**THE PROBLEM:**
The answer is to be the data that follows, transcribed exactly, minus its pictures.

[Excerpts from a dataset]
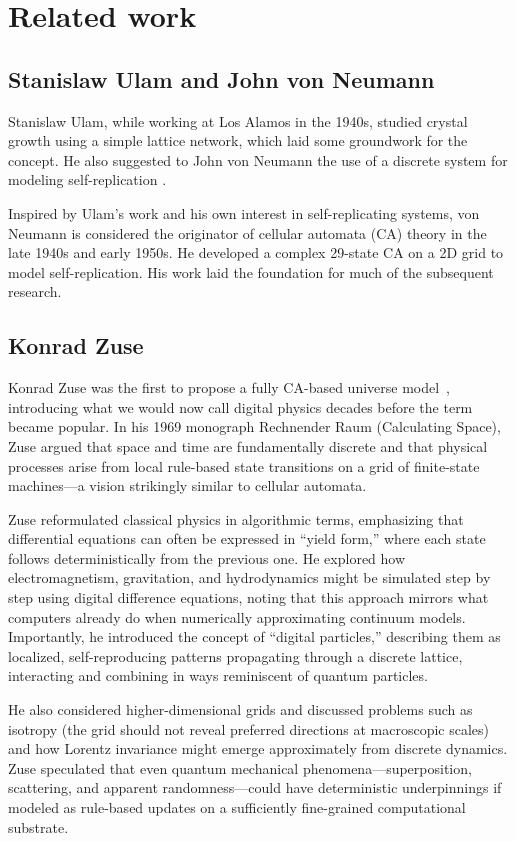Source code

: \documentclass[12pt]{article}
\begin{document}
\section{Related work} \label{sec:related-work}

\subsection*{Stanislaw Ulam and John von Neumann}
Stanislaw Ulam, while working at Los Alamos in the 1940s, studied crystal growth using a simple lattice network, which laid some groundwork for the concept. He also suggested to John von Neumann the use of a discrete system for modeling self-replication \cite{ulam1952,vonNeumann1966}.

Inspired by Ulam's work and his own interest in self-replicating systems, von Neumann is considered the originator of cellular automata (CA) theory in the late 1940s and early 1950s. He developed a complex 29-state CA on a 2D grid to model self-replication. His work laid the foundation for much of the subsequent research.

\subsection*{Konrad Zuse}
Konrad Zuse was the first to propose a fully CA-based universe model~\cite{zuse}, introducing what we would now call digital physics decades before the term became popular. In his 1969 monograph Rechnender Raum (Calculating Space), Zuse argued that space and time are fundamentally discrete and that physical processes arise from local rule-based state transitions on a grid of finite-state machines—a vision strikingly similar to cellular automata.

Zuse reformulated classical physics in algorithmic terms, emphasizing that differential equations can often be expressed in “yield form,” where each state follows deterministically from the previous one. He explored how electromagnetism, gravitation, and hydrodynamics might be simulated step by step using digital difference equations, noting that this approach mirrors what computers already do when numerically approximating continuum models. Importantly, he introduced the concept of “digital particles,” describing them as localized, self-reproducing patterns propagating through a discrete lattice, interacting and combining in ways reminiscent of quantum particles.

He also considered higher-dimensional grids and discussed problems such as isotropy (the grid should not reveal preferred directions at macroscopic scales) and how Lorentz invariance might emerge approximately from discrete dynamics. Zuse speculated that even quantum mechanical phenomena—superposition, scattering, and apparent randomness—could have deterministic underpinnings if modeled as rule-based updates on a sufficiently fine-grained computational substrate.
\end{document}
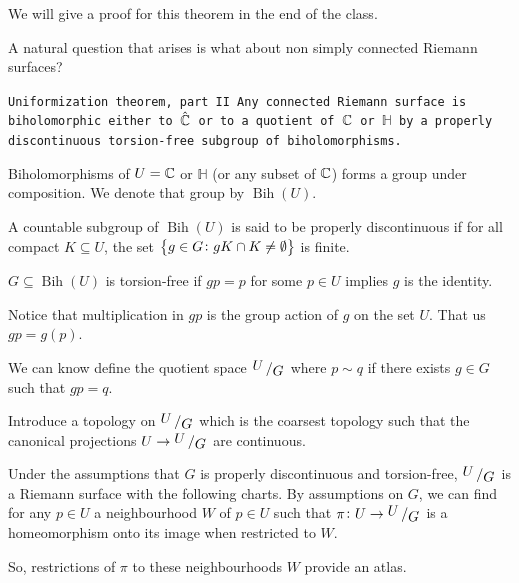 \documentclass[11pt,a4paper]{article}
\DeclareMathOperator{\Bih}{Bih}
\renewcommand{\H}{\mathbb H}
\begin{document}
We will give a proof for this theorem in the end of the class.

A natural question that arises is what about non simply connected Riemann
surfaces?

\begin{theorem}\tt{Uniformization theorem, part II}
    Any connected Riemann surface is biholomorphic either to $\hat{\C}$
    or to a quotient of $\C$ or $\H$ by a properly discontinuous
    torsion-free subgroup of biholomorphisms.
\end{theorem}

\begin{remark}
    Biholomorphisms of $U = \C$ or $\H$ (or any subset of $\C$)
    forms a group under composition.
    We denote that group by $\Bih(U)$.
\end{remark}

\begin{definition}
    A countable subgroup of $\Bih(U)$ is said to be properly discontinuous
    if for all compact $K \subseteq U$, the set 
    $\set{g \in G \colon gK \cap K \neq \emptyset}$ is finite.
\end{definition}

\begin{definition}
    $G \subseteq \Bih(U)$ is torsion-free if $gp = p$ for some $p \in U$
    implies $g$ is the identity.
\end{definition}

\begin{remark}
  Notice that multiplication in $gp$ is the group action of $g$ on the 
  set $U$. That us $gp = g(p)$.
\end{remark}

We can know define the quotient space $\bigslant{U}{G}$ where
$p \sim q$ if there exists $g \in G$ such that $gp = q$.

Introduce a topology on $\bigslant{U}{G}$ which is the coarsest topology
such that the canonical projections $U \to \bigslant{U}{G}$ are continuous.

Under the assumptions that $G$ is properly discontinuous and torsion-free,
$\bigslant{U}{G}$ is a Riemann surface with the following charts.
By assumptions on $G$, we can find for any $p \in U$ a neighbourhood $W$ of
$p \in U$ such that $\pi \colon U \to \bigslant{U}{G}$ is a homeomorphism
onto its image when restricted to $W$.

So, restrictions of $\pi$ to these neighbourhoods $W$ provide an atlas.
\end{document}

**RESULT FOR THIS EXERCISE:**
Source code

: \documentclass[12pt]{article}
\begin{document}
\section{Related work} \label{sec:related-work}

\subsection*{Stanislaw Ulam and John von Neumann}
Stanislaw Ulam, while working at Los Alamos in the 1940s, studied crystal growth using a simple lattice network, which laid some groundwork for the concept. He also suggested to John von Neumann the use of a discrete system for modeling self-replication \cite{ulam1952,vonNeumann1966}.

Inspired by Ulam's work and his own interest in self-replicating systems, von Neumann is considered the originator of cellular automata (CA) theory in the late 1940s and early 1950s. He developed a complex 29-state CA on a 2D grid to model self-replication. His work laid the foundation for much of the subsequent research.

\subsection*{Konrad Zuse}
Konrad Zuse was the first to propose a fully CA-based universe model~\cite{zuse}, introducing what we would now call digital physics decades before the term became popular. In his 1969 monograph Rechnender Raum (Calculating Space), Zuse argued that space and time are fundamentally discrete and that physical processes arise from local rule-based state transitions on a grid of finite-state machines—a vision strikingly similar to cellular automata.

Zuse reformulated classical physics in algorithmic terms, emphasizing that differential equations can often be expressed in “yield form,” where each state follows deterministically from the previous one. He explored how electromagnetism, gravitation, and hydrodynamics might be simulated step by step using digital difference equations, noting that this approach mirrors what computers already do when numerically approximating continuum models. Importantly, he introduced the concept of “digital particles,” describing them as localized, self-reproducing patterns propagating through a discrete lattice, interacting and combining in ways reminiscent of quantum particles.

He also considered higher-dimensional grids and discussed problems such as isotropy (the grid should not reveal preferred directions at macroscopic scales) and how Lorentz invariance might emerge approximately from discrete dynamics. Zuse speculated that even quantum mechanical phenomena—superposition, scattering, and apparent randomness—could have deterministic underpinnings if modeled as rule-based updates on a sufficiently fine-grained computational substrate.
\end{document}
 \documentclass[11pt,a4paper]{article}
\DeclareMathOperator{\Bih}{Bih}
\renewcommand{\H}{\mathbb H}
\begin{document}
We will give a proof for this theorem in the end of the class.

A natural question that arises is what about non simply connected Riemann
surfaces?

\begin{theorem}\tt{Uniformization theorem, part II}
    Any connected Riemann surface is biholomorphic either to $\hat{\C}$
    or to a quotient of $\C$ or $\H$ by a properly discontinuous
    torsion-free subgroup of biholomorphisms.
\end{theorem}

\begin{remark}
    Biholomorphisms of $U = \C$ or $\H$ (or any subset of $\C$)
    forms a group under composition.
    We denote that group by $\Bih(U)$.
\end{remark}

\begin{definition}
    A countable subgroup of $\Bih(U)$ is said to be properly discontinuous
    if for all compact $K \subseteq U$, the set 
    $\set{g \in G \colon gK \cap K \neq \emptyset}$ is finite.
\end{definition}

\begin{definition}
    $G \subseteq \Bih(U)$ is torsion-free if $gp = p$ for some $p \in U$
    implies $g$ is the identity.
\end{definition}

\begin{remark}
  Notice that multiplication in $gp$ is the group action of $g$ on the 
  set $U$. That us $gp = g(p)$.
\end{remark}

We can know define the quotient space $\bigslant{U}{G}$ where
$p \sim q$ if there exists $g \in G$ such that $gp = q$.

Introduce a topology on $\bigslant{U}{G}$ which is the coarsest topology
such that the canonical projections $U \to \bigslant{U}{G}$ are continuous.

Under the assumptions that $G$ is properly discontinuous and torsion-free,
$\bigslant{U}{G}$ is a Riemann surface with the following charts.
By assumptions on $G$, we can find for any $p \in U$ a neighbourhood $W$ of
$p \in U$ such that $\pi \colon U \to \bigslant{U}{G}$ is a homeomorphism
onto its image when restricted to $W$.

So, restrictions of $\pi$ to these neighbourhoods $W$ provide an atlas.
\end{document}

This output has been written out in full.